◆ **EXERCISE**: In the data below, find every line that has the string "class", and copy it.

(Saved entries)
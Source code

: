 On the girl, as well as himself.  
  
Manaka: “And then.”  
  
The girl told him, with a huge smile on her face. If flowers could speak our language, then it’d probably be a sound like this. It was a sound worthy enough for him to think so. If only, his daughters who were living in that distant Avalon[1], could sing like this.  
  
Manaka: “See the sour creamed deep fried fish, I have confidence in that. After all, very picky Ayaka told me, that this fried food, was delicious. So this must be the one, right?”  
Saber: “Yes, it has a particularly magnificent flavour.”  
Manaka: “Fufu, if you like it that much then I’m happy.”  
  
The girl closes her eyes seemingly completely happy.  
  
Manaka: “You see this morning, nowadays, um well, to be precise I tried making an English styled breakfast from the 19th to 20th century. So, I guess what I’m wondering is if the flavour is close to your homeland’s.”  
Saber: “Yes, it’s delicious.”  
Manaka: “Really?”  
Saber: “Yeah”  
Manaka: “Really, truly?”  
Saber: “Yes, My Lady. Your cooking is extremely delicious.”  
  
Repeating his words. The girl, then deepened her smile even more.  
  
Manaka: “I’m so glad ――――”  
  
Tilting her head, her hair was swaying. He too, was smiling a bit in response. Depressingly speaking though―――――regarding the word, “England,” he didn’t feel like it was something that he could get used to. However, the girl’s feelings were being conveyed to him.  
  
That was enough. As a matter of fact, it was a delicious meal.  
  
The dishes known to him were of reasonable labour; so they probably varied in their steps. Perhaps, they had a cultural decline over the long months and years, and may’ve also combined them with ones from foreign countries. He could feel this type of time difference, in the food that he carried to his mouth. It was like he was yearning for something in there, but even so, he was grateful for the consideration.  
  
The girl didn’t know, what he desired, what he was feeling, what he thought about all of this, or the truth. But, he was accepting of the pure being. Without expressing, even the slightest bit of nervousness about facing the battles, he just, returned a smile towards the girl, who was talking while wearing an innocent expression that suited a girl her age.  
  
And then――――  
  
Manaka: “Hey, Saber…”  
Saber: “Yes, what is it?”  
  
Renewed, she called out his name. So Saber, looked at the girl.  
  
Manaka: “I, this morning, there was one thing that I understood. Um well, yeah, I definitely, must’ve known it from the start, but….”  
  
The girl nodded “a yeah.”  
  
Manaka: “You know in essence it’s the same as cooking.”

--

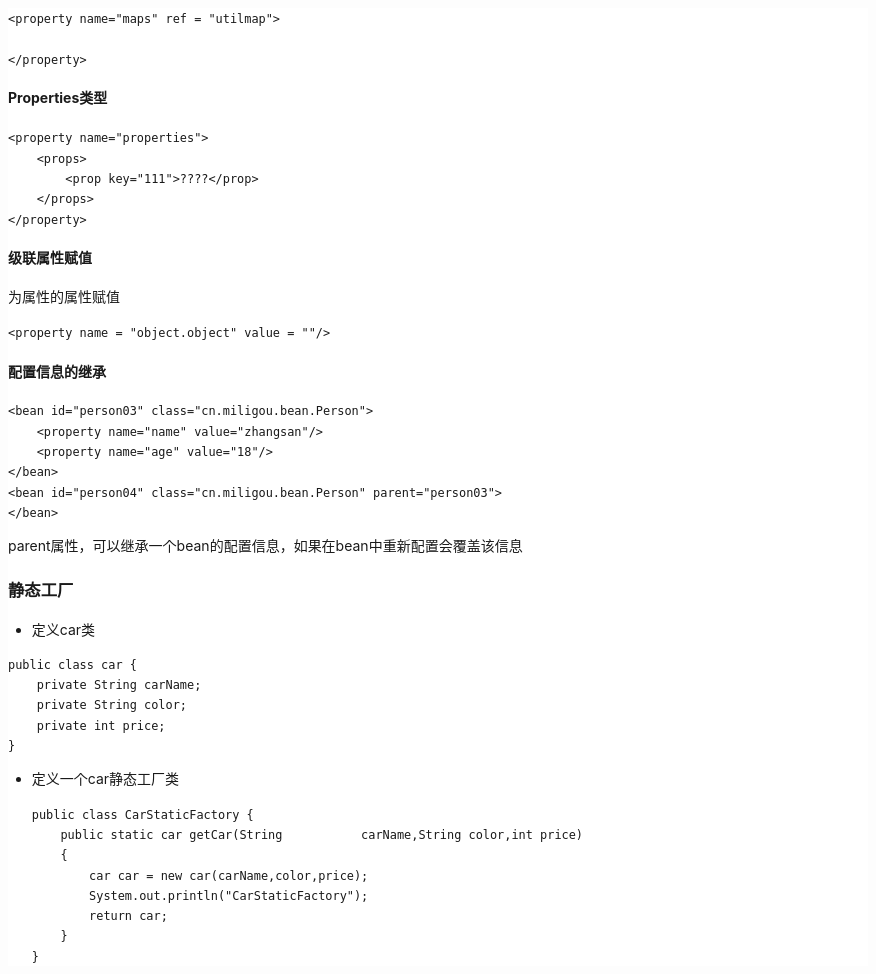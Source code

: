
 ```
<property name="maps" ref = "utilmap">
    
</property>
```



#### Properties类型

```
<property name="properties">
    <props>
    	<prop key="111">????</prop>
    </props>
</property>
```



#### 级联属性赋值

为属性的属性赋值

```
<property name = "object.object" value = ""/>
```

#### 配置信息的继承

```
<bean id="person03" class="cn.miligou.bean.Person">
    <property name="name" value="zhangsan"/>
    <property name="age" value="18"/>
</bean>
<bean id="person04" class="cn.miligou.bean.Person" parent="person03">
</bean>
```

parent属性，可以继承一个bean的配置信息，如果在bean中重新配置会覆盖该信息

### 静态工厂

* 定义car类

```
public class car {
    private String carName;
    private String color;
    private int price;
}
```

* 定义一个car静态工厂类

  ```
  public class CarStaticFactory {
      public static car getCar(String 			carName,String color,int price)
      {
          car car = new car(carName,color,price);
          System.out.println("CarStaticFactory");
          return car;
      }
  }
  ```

◆ **SOLUTION FOR THIS TASK**:
<bean id="person03" class="cn.miligou.bean.Person">
<bean id="person04" class="cn.miligou.bean.Person" parent="person03">
public class car {
  public class CarStaticFactory {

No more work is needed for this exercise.